WHAT TO WORK ON -
In the listing below, find the line holding "Gemfile 里添加一行：" and the line holding "## The What". Write out those two lines and all lines between, exactly, and nothing more.
---------- PROVIDED INFORMATION ----------
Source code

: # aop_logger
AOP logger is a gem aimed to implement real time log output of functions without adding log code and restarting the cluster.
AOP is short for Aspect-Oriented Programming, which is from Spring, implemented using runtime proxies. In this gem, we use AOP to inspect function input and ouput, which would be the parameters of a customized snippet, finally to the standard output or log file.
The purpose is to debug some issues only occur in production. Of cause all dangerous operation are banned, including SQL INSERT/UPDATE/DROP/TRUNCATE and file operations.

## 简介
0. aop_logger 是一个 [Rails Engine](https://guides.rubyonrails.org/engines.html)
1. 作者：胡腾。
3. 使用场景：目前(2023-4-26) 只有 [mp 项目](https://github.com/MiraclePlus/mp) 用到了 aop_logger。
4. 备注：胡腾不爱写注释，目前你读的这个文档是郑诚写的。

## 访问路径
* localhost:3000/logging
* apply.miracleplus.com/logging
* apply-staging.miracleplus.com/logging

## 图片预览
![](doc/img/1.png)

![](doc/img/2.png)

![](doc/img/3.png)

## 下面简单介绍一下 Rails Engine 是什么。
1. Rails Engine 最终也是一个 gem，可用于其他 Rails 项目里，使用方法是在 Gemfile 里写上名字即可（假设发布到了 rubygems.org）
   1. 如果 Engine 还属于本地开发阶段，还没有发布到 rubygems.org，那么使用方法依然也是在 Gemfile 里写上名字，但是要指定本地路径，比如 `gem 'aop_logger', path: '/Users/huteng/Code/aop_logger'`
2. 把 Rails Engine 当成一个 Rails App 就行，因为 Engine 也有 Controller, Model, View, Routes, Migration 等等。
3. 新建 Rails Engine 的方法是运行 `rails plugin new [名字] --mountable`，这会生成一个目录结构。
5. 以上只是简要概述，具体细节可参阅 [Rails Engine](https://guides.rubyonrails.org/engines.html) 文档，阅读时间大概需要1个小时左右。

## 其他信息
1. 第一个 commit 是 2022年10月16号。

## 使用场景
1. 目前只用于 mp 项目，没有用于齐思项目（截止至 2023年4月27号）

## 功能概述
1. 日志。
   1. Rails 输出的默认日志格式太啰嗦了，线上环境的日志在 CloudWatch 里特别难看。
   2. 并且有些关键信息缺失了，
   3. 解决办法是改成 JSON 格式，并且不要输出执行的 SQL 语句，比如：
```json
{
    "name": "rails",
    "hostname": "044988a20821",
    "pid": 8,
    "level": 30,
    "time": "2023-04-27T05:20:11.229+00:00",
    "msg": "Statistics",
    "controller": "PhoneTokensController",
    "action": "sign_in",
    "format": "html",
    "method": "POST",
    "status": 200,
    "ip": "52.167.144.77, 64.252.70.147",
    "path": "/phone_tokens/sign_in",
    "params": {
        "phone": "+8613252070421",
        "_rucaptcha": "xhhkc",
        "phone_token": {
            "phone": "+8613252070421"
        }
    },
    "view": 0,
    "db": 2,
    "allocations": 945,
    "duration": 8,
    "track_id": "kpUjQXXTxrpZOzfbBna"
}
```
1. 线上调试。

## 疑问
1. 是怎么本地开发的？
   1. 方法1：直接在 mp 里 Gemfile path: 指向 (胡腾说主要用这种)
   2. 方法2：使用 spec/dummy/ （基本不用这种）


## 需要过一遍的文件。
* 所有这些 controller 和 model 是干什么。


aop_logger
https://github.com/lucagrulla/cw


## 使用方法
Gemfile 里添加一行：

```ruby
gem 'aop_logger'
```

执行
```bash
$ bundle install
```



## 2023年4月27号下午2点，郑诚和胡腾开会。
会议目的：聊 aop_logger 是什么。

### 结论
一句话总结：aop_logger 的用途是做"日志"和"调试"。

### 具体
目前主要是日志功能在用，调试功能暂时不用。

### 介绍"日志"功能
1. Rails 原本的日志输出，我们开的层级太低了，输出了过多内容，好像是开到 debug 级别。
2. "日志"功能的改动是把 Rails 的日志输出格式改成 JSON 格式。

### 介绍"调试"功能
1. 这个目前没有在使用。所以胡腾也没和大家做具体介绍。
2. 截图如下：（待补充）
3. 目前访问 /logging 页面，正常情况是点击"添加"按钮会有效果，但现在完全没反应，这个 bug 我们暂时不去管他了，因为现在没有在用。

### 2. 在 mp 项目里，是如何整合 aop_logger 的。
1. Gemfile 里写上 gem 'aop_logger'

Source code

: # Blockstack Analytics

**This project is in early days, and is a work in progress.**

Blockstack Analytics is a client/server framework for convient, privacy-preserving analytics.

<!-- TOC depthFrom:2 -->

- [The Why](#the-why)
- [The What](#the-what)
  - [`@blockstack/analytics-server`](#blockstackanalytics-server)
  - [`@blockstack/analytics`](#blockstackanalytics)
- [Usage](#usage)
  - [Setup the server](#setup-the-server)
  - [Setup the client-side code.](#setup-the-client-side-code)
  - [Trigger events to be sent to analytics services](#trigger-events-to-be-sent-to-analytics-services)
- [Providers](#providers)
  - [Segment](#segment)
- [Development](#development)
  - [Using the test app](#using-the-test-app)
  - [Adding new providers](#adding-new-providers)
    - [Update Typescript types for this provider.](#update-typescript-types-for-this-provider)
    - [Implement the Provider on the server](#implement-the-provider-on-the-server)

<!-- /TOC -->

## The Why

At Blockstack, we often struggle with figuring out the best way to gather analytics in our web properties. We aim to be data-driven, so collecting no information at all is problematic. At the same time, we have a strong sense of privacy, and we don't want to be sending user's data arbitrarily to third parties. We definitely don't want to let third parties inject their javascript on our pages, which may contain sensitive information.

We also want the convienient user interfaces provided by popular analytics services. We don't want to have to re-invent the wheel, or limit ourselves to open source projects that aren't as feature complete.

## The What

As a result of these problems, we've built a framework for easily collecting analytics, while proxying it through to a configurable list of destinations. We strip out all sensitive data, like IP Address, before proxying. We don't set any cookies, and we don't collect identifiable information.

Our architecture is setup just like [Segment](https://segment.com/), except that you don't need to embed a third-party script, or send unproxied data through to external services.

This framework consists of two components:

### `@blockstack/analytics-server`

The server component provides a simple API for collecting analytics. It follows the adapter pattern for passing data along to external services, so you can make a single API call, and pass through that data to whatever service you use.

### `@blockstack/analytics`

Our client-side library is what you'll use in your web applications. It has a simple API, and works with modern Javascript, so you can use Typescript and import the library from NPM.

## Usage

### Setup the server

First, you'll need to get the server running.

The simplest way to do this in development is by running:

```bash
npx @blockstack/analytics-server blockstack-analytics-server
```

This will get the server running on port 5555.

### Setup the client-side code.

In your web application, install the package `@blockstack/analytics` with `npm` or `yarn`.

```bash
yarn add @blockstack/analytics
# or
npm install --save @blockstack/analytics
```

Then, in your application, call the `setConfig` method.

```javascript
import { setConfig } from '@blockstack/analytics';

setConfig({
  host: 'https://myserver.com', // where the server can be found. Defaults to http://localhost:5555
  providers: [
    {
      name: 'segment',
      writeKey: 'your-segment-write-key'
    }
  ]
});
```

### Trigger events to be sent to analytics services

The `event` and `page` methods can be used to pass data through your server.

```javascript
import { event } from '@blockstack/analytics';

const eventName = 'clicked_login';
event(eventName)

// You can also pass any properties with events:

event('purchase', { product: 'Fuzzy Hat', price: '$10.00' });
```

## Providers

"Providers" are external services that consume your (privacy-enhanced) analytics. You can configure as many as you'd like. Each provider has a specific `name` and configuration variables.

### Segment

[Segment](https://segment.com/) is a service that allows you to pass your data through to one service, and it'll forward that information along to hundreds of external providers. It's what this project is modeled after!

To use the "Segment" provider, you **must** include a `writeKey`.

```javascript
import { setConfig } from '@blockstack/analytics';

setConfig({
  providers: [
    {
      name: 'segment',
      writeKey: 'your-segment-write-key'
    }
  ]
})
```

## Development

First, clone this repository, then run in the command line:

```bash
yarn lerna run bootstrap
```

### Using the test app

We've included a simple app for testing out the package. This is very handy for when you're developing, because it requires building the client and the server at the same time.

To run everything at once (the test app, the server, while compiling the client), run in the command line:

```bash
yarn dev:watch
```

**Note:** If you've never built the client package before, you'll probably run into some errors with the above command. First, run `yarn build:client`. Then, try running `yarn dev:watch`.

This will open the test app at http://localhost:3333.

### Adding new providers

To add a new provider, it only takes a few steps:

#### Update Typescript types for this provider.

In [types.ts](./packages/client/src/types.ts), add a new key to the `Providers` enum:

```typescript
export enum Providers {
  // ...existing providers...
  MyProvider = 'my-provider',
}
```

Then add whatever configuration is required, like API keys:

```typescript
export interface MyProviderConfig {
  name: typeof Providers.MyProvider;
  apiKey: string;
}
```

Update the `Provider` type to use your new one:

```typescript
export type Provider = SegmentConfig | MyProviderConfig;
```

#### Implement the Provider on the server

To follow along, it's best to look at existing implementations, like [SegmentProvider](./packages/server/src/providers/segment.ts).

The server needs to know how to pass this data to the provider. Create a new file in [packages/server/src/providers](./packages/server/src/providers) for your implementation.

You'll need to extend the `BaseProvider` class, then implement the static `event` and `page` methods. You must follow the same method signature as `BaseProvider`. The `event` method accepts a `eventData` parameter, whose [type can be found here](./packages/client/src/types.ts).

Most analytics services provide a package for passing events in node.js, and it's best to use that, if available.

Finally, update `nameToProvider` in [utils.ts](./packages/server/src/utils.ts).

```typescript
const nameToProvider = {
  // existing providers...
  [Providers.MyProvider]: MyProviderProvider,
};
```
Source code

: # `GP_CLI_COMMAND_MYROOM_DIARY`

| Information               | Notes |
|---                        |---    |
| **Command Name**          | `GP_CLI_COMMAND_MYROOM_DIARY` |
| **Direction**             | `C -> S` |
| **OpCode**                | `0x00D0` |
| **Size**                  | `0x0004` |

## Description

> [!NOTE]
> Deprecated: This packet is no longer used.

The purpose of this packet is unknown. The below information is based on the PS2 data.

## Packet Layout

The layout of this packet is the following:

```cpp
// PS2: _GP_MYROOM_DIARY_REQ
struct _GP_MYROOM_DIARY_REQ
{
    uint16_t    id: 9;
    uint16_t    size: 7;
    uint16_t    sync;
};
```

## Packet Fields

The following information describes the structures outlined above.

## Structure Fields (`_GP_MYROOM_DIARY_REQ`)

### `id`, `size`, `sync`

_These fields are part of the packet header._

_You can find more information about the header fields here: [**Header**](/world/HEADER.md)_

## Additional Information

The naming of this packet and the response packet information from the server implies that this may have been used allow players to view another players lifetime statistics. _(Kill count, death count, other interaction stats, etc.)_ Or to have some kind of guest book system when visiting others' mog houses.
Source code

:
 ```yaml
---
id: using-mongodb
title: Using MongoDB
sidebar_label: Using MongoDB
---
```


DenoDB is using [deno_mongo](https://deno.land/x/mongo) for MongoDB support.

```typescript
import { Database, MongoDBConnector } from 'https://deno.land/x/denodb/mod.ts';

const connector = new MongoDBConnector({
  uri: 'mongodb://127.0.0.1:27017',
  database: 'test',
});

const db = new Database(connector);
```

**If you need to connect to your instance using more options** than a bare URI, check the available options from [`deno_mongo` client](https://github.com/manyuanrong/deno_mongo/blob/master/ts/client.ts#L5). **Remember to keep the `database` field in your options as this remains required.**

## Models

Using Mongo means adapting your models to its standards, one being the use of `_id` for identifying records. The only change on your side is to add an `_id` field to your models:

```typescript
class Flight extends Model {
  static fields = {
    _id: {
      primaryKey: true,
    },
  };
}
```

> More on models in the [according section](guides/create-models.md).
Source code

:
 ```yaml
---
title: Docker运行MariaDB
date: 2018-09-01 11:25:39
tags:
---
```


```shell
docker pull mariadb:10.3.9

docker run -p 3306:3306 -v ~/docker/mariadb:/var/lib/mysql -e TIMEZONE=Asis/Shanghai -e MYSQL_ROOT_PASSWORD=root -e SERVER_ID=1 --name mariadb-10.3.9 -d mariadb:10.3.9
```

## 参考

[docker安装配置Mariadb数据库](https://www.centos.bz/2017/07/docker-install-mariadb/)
----------
RESPONSE -
Gemfile 里添加一行：

```ruby
gem 'aop_logger'
```

执行
```bash
$ bundle install
```



## 2023年4月27号下午2点，郑诚和胡腾开会。
会议目的：聊 aop_logger 是什么。

### 结论
一句话总结：aop_logger 的用途是做"日志"和"调试"。

### 具体
目前主要是日志功能在用，调试功能暂时不用。

### 介绍"日志"功能
1. Rails 原本的日志输出，我们开的层级太低了，输出了过多内容，好像是开到 debug 级别。
2. "日志"功能的改动是把 Rails 的日志输出格式改成 JSON 格式。

### 介绍"调试"功能
1. 这个目前没有在使用。所以胡腾也没和大家做具体介绍。
2. 截图如下：（待补充）
3. 目前访问 /logging 页面，正常情况是点击"添加"按钮会有效果，但现在完全没反应，这个 bug 我们暂时不去管他了，因为现在没有在用。

### 2. 在 mp 项目里，是如何整合 aop_logger 的。
1. Gemfile 里写上 gem 'aop_logger'

Source code

: # Blockstack Analytics

**This project is in early days, and is a work in progress.**

Blockstack Analytics is a client/server framework for convient, privacy-preserving analytics.

<!-- TOC depthFrom:2 -->

- [The Why](#the-why)
- [The What](#the-what)
  - [`@blockstack/analytics-server`](#blockstackanalytics-server)
  - [`@blockstack/analytics`](#blockstackanalytics)
- [Usage](#usage)
  - [Setup the server](#setup-the-server)
  - [Setup the client-side code.](#setup-the-client-side-code)
  - [Trigger events to be sent to analytics services](#trigger-events-to-be-sent-to-analytics-services)
- [Providers](#providers)
  - [Segment](#segment)
- [Development](#development)
  - [Using the test app](#using-the-test-app)
  - [Adding new providers](#adding-new-providers)
    - [Update Typescript types for this provider.](#update-typescript-types-for-this-provider)
    - [Implement the Provider on the server](#implement-the-provider-on-the-server)

<!-- /TOC -->

## The Why

At Blockstack, we often struggle with figuring out the best way to gather analytics in our web properties. We aim to be data-driven, so collecting no information at all is problematic. At the same time, we have a strong sense of privacy, and we don't want to be sending user's data arbitrarily to third parties. We definitely don't want to let third parties inject their javascript on our pages, which may contain sensitive information.

We also want the convienient user interfaces provided by popular analytics services. We don't want to have to re-invent the wheel, or limit ourselves to open source projects that aren't as feature complete.

## The What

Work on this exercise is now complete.